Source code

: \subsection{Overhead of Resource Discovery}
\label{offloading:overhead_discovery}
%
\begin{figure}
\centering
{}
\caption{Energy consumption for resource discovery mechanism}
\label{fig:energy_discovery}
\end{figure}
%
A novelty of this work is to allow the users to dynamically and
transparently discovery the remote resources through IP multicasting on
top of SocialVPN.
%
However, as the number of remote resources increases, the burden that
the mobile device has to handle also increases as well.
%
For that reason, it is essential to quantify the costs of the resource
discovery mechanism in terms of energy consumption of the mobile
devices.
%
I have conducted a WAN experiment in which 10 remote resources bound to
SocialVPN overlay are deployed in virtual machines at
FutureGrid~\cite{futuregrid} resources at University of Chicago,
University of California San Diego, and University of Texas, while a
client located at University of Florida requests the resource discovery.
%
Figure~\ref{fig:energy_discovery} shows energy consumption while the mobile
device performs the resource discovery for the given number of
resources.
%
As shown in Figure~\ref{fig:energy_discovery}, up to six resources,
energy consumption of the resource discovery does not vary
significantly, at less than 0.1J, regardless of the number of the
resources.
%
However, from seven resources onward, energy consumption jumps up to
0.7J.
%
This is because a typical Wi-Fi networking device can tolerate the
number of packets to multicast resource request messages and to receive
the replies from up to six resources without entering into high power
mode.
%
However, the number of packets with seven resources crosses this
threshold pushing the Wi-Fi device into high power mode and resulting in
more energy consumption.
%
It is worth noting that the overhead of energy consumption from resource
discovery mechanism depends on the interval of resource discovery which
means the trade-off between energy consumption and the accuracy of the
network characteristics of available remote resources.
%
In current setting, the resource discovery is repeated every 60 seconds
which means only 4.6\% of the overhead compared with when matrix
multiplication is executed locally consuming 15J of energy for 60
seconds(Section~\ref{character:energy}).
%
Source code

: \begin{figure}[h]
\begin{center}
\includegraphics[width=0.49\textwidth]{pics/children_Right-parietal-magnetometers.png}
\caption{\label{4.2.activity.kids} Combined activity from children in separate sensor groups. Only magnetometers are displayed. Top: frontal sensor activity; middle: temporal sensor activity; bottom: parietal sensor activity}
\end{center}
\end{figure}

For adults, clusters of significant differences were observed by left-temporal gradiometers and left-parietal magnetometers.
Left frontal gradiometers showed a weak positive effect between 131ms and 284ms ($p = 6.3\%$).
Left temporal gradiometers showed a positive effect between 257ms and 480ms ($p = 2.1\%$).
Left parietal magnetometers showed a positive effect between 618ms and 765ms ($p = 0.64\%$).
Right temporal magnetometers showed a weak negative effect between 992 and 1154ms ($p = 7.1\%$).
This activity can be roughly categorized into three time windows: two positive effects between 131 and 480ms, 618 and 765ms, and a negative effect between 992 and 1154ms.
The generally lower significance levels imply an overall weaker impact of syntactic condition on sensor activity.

★ ★ ★ ★

■ Exercise
Pick out, from the lines above, every one that contains the string "resources".

■ Final answer
transparently discovery the remote resources through IP multicasting on
However, as the number of remote resources increases, the burden that
I have conducted a WAN experiment in which 10 remote resources bound to
FutureGrid~\cite{futuregrid} resources at University of Chicago,
resources.
As shown in Figure~\ref{fig:energy_discovery}, up to six resources,
resources.
However, from seven resources onward, energy consumption jumps up to
the replies from up to six resources without entering into high power
However, the number of packets with seven resources crosses this
network characteristics of available remote resources.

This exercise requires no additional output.